Not long after his injury, though, the Tigers released him. Sodders filed a workers’ compensation claim for temporary total disability. The team paid 70 weeks of benefits at $144 per week, for a total of $10,170. In 2022, Sodders hired well-known claimants’ lawyer Michael Winer, of Tampa, who filed a petition arguing that the team had miscalculated the benefits, and the player’s weekly wage amount should be more than doubled, with benefits totaling at least $24,360.
Both sides agreed that the player had been paid $1,500 a month in salary, per a standard, five-month Minor League contract. Sodders and Winer argued that the wage and comp benefits should be based on a full year of pay at the rate of $1,500 per month, producing an average weekly wage of $349.
Sedgwick countered that the player’s five-month total should be spread over a year to determine a fair weekly pay: $1,500 per month multiplied by five months and divided by 52 weeks equals $144.

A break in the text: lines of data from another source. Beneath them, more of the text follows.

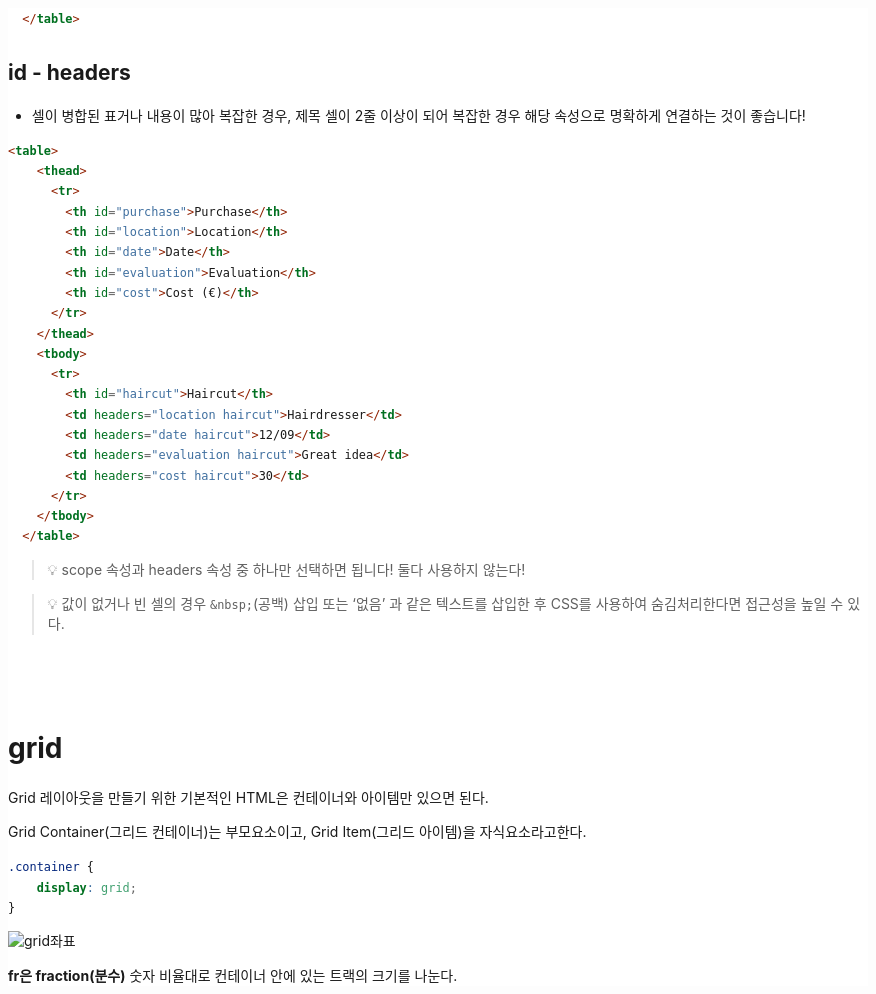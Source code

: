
 ```html
  </table>
```

## id - headers

- 셀이 병합된 표거나 내용이 많아 복잡한 경우, 제목 셀이 2줄 이상이 되어 복잡한 경우 해당 속성으로 명확하게 연결하는 것이 좋습니다!
```html
<table>
    <thead>
      <tr>
        <th id="purchase">Purchase</th>
        <th id="location">Location</th>
        <th id="date">Date</th>
        <th id="evaluation">Evaluation</th>
        <th id="cost">Cost (€)</th>
      </tr>
    </thead>
    <tbody>
      <tr>
        <th id="haircut">Haircut</th>
        <td headers="location haircut">Hairdresser</td>
        <td headers="date haircut">12/09</td>
        <td headers="evaluation haircut">Great idea</td>
        <td headers="cost haircut">30</td>
      </tr>
    </tbody>
  </table>
```

> 💡 scope 속성과 headers 속성 중 하나만 선택하면 됩니다! 둘다 사용하지 않는다!

> 💡 값이 없거나 빈 셀의 경우 `&nbsp;`(공백) 삽입 또는 ‘없음’ 과 같은 텍스트를 삽입한 후 CSS를 사용하여 숨김처리한다면 접근성을 높일 수 있다.


<br>
<br>


# grid

Grid 레이아웃을 만들기 위한 기본적인 HTML은 컨테이너와 아이템만 있으면 된다.

Grid Container(그리드 컨테이너)는 부모요소이고, Grid Item(그리드 아이템)을 자식요소라고한다.

```css
.container {
	display: grid;
}
```

![grid좌표](https://github.com/kkang123/FES7/assets/85389685/4079f954-e1f1-4531-a625-4b499ed087ee)


**fr은 fraction(분수)** 숫자 비율대로 컨테이너 안에 있는 트랙의 크기를 나눈다.
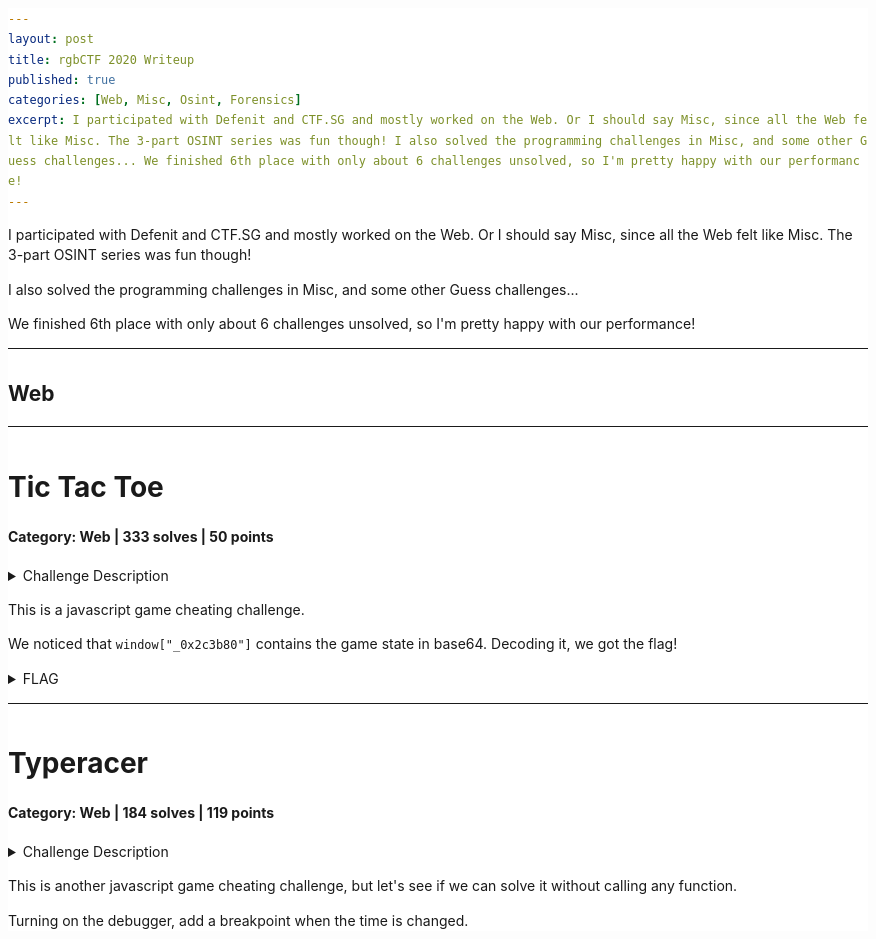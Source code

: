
 ```yaml
---
layout: post
title: rgbCTF 2020 Writeup 
published: true
categories: [Web, Misc, Osint, Forensics]
excerpt: I participated with Defenit and CTF.SG and mostly worked on the Web. Or I should say Misc, since all the Web felt like Misc. The 3-part OSINT series was fun though! I also solved the programming challenges in Misc, and some other Guess challenges... We finished 6th place with only about 6 challenges unsolved, so I'm pretty happy with our performance!
---
```


I participated with Defenit and CTF.SG and mostly worked on the Web. Or I should say Misc, since all the Web felt like Misc. The 3-part OSINT series was fun though! 

I also solved the programming challenges in Misc, and some other Guess challenges...

We finished 6th place with only about 6 challenges unsolved, so I'm pretty happy with our performance!

---

## Web

---

# Tic Tac Toe

#### Category: Web | 333 solves | 50 points

<details><summary>Challenge Description</summary></details>

This is a javascript game cheating challenge.

We noticed that `window["_0x2c3b80"]` contains the game state in base64. Decoding it, we got the flag!


<details><summary>FLAG</summary></details>

***

# Typeracer

#### Category: Web | 184 solves | 119 points

<details><summary>Challenge Description</summary></details>

This is another javascript game cheating challenge, but let's see if we can solve it without calling any function.

Turning on the debugger, add a breakpoint when the time is changed.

Florida compensation judges in at least two previous baseball cases, for a Chicago White Sox player in 1996 and a Houston Astros player in 2012, had followed that same reasoning, Sedgwick attorney Michelle Langlois noted in her response to Sodder’s request for an adjustment to his benefits. Otherwise, it would be produce a windfall for the injured worker.

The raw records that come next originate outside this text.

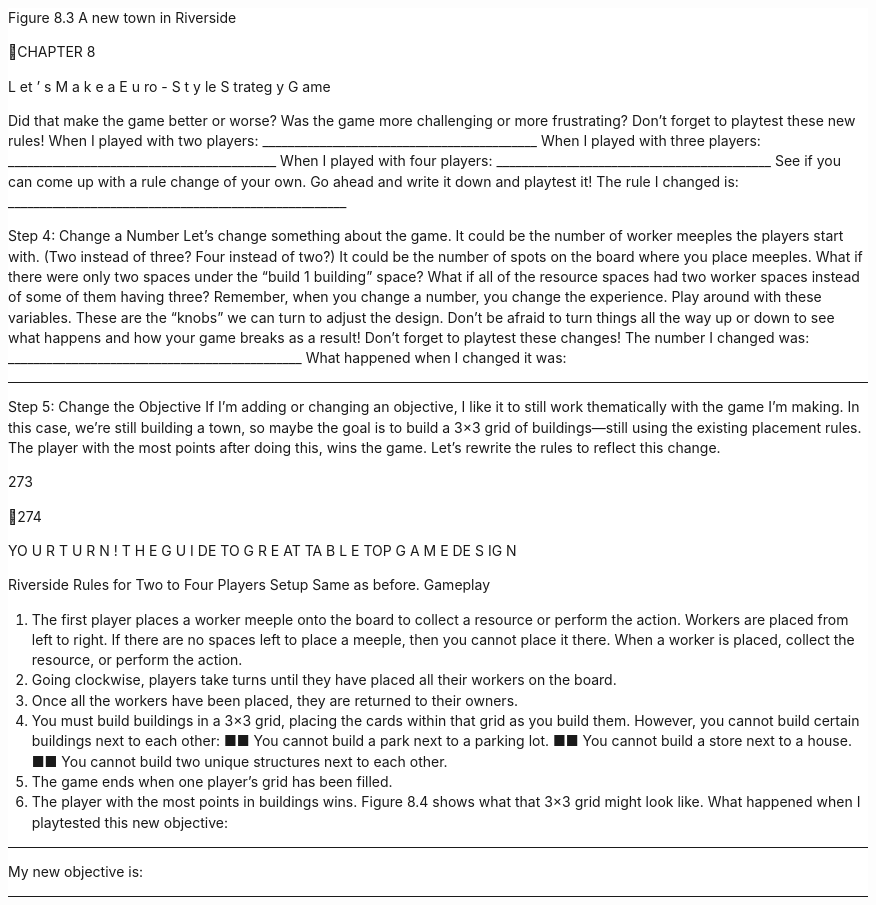 Figure 8.3 A new town in Riverside

CHAPTER 8

L et ’ s M a k e a E u ro - ­S t y le S trateg y G ame

Did that make the game better or worse? Was the game more challenging or more frustrating? Don’t forget to playtest these new rules!
When I played with two players: ___________________________________________
When I played with three players: __________________________________________
When I played with four players: ___________________________________________
See if you can come up with a rule change of your own. Go ahead and write it down and
playtest it!
The rule I changed is: _____________________________________________________

Step 4: Change a Number
Let’s change something about the game. It could be the number of worker meeples the players start with. (Two instead of three? Four instead of two?) It could be the number of spots
on the board where you place meeples. What if there were only two spaces under the “build 1
building” space? What if all of the resource spaces had two worker spaces instead of some of
them having three?
Remember, when you change a number, you change the experience. Play around with these
variables. These are the “knobs” we can turn to adjust the design. Don’t be afraid to turn
things all the way up or down to see what happens and how your game breaks as a result!
Don’t forget to playtest these changes!
The number I changed was: ______________________________________________
What happened when I changed it was:
________________________________________________________________________

Step 5: Change the Objective
If I’m adding or changing an objective, I like it to still work thematically with the game I’m
making. In this case, we’re still building a town, so maybe the goal is to build a 3×3 grid of
buildings—­still using the existing placement rules. The player with the most points after
doing this, wins the game. Let’s rewrite the rules to reflect this change.

273

274

YO U R T U R N ! T H E G U I DE TO G R E AT TA B L E TOP G A M E DE S IG N

Riverside Rules for Two to Four Players
Setup
Same as before.
Gameplay
1. The first player places a worker meeple onto the board to collect a resource or perform the action. Workers are placed from left to right. If there are no spaces left to
place a meeple, then you cannot place it there. When a worker is placed, collect the
resource, or perform the action.
2. Going clockwise, players take turns until they have placed all their workers on
the board.
3. Once all the workers have been placed, they are returned to their owners.
4. You must build buildings in a 3×3 grid, placing the cards within that grid as you
build them. However, you cannot build certain buildings next to each other:
■■ You cannot build a park next to a parking lot.
■■ You cannot build a store next to a house.
■■ You cannot build two unique structures next to each other.
5. The game ends when one player’s grid has been filled.
6. The player with the most points in buildings wins.
Figure 8.4 shows what that 3×3 grid might look like.
What happened when I playtested this new objective:
________________________________________________________________________
My new objective is:
________________________________________________________________________
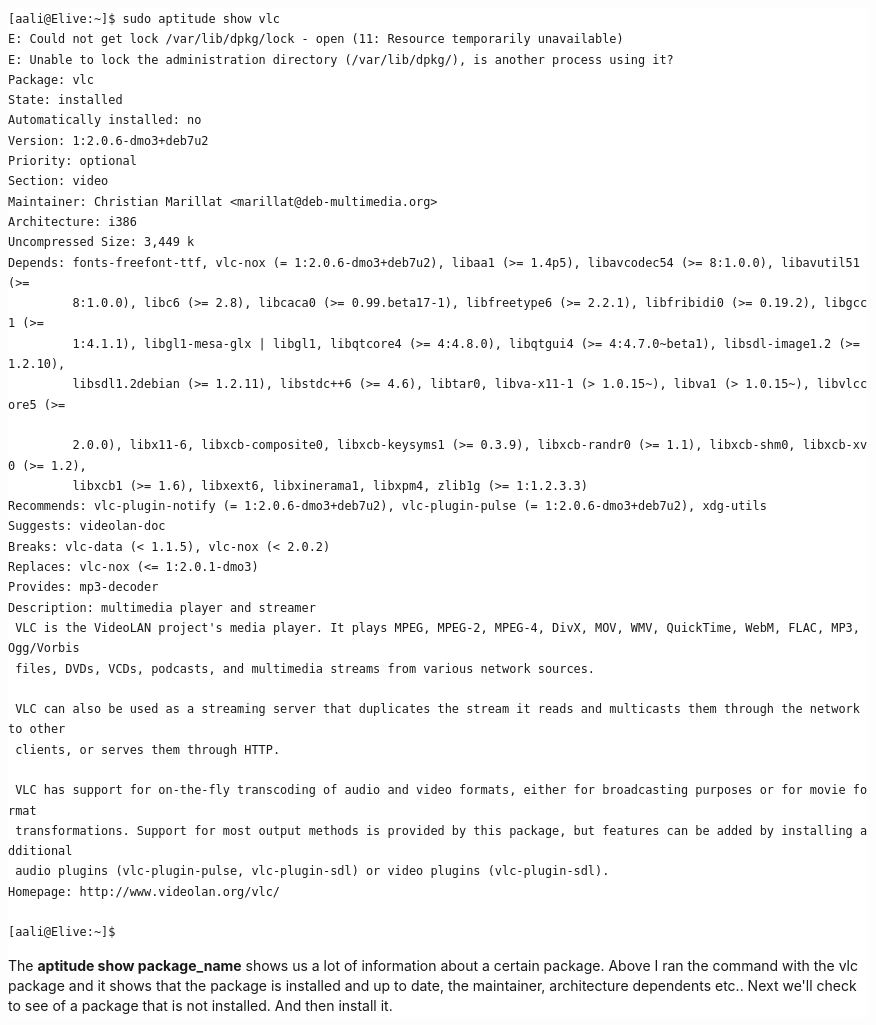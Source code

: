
 ```
[aali@Elive:~]$ sudo aptitude show vlc
E: Could not get lock /var/lib/dpkg/lock - open (11: Resource temporarily unavailable)
E: Unable to lock the administration directory (/var/lib/dpkg/), is another process using it?
Package: vlc
State: installed
Automatically installed: no
Version: 1:2.0.6-dmo3+deb7u2
Priority: optional
Section: video
Maintainer: Christian Marillat <marillat@deb-multimedia.org>
Architecture: i386
Uncompressed Size: 3,449 k
Depends: fonts-freefont-ttf, vlc-nox (= 1:2.0.6-dmo3+deb7u2), libaa1 (>= 1.4p5), libavcodec54 (>= 8:1.0.0), libavutil51 (>=
         8:1.0.0), libc6 (>= 2.8), libcaca0 (>= 0.99.beta17-1), libfreetype6 (>= 2.2.1), libfribidi0 (>= 0.19.2), libgcc1 (>=
         1:4.1.1), libgl1-mesa-glx | libgl1, libqtcore4 (>= 4:4.8.0), libqtgui4 (>= 4:4.7.0~beta1), libsdl-image1.2 (>= 1.2.10),
         libsdl1.2debian (>= 1.2.11), libstdc++6 (>= 4.6), libtar0, libva-x11-1 (> 1.0.15~), libva1 (> 1.0.15~), libvlccore5 (>=

         2.0.0), libx11-6, libxcb-composite0, libxcb-keysyms1 (>= 0.3.9), libxcb-randr0 (>= 1.1), libxcb-shm0, libxcb-xv0 (>= 1.2),
         libxcb1 (>= 1.6), libxext6, libxinerama1, libxpm4, zlib1g (>= 1:1.2.3.3)
Recommends: vlc-plugin-notify (= 1:2.0.6-dmo3+deb7u2), vlc-plugin-pulse (= 1:2.0.6-dmo3+deb7u2), xdg-utils
Suggests: videolan-doc
Breaks: vlc-data (< 1.1.5), vlc-nox (< 2.0.2)
Replaces: vlc-nox (<= 1:2.0.1-dmo3)
Provides: mp3-decoder
Description: multimedia player and streamer
 VLC is the VideoLAN project's media player. It plays MPEG, MPEG-2, MPEG-4, DivX, MOV, WMV, QuickTime, WebM, FLAC, MP3, Ogg/Vorbis
 files, DVDs, VCDs, podcasts, and multimedia streams from various network sources.

 VLC can also be used as a streaming server that duplicates the stream it reads and multicasts them through the network to other
 clients, or serves them through HTTP.

 VLC has support for on-the-fly transcoding of audio and video formats, either for broadcasting purposes or for movie format
 transformations. Support for most output methods is provided by this package, but features can be added by installing additional
 audio plugins (vlc-plugin-pulse, vlc-plugin-sdl) or video plugins (vlc-plugin-sdl).
Homepage: http://www.videolan.org/vlc/

[aali@Elive:~]$

```

The **aptitude show package_name** shows us a lot of information about a certain package. Above I ran the command with the vlc package and it shows that the package is installed and up to date, the maintainer, architecture dependents etc.. Next we'll check to see of a package that is not installed. And then install it.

“The methodology suggested by claimant in his petition for benefits results in annual temporary partial disability benefits that far exceed his total annual earnings,” Langlois wrote.
The comp judge, Arthur, wrote that his reading of Sodders’ contract was that it was not, in fact, for a five-month period and that it required the player to be available for year-round events, including winter-league baseball. The player’s wage calculation should also include his potential earnings from an off-season job, along with a signing bonus.
“The wages which the claimant was prevented from earning during that period were not his wages as a baseball player, as his contract had been terminated on August 7, 2019, but were wages that could have been earned on the open labor market,” Judge Arthur said.
The claimant “should not be restricted by the stringent terms of the minor league baseball contract under which he played, which limited the payments of salary to the championship season, despite its control over the claimant’s activities for the entire year,” the comp judge noted.
The fairest and most reasonable way to calculate the average weekly wage is to simply divide the monthly salary by 4.3 (weeks in a month) for a base wage of $349, the judge said. Otherwise, the employer gains a windfall. He also awarded attorney fees to Winer.
But the appellate judges disagreed, noting that the statute requires the wage to be based on the contract, which appears to limit pay to the playing season, or “actual earnings” in the job in which he was working at the time of the injury. The contract did obligate the pitcher to some year-round commitments, but it also allowed him to seek employment during the offseason.
“Had Sodders earned income from other sources during the off-season, he could have included those amounts here. However, he had not earned other income through any off-season employment, and he did not elect calculation under this subdivision,” the DCA opinion reads.
The appeals court acknowledged that judges of compensation claims have broad discretion in determining a fair weekly wage amount. “But that discretion is not unfettered,” the court noted.
When interpreting contracts to determine the parties’ rights and responsibilities, the comp judge “cannot reform contracts or effect a remedy not provided’ by state law, the appellate judges said.
The DCA remanded the case to the comp judge to reset Sodders’ benefits based on the lower average weekly wage.
Sodders is now director of client solutions at a brand management and marketing firm for utility companies, based in Texas, according to his Linkedin page.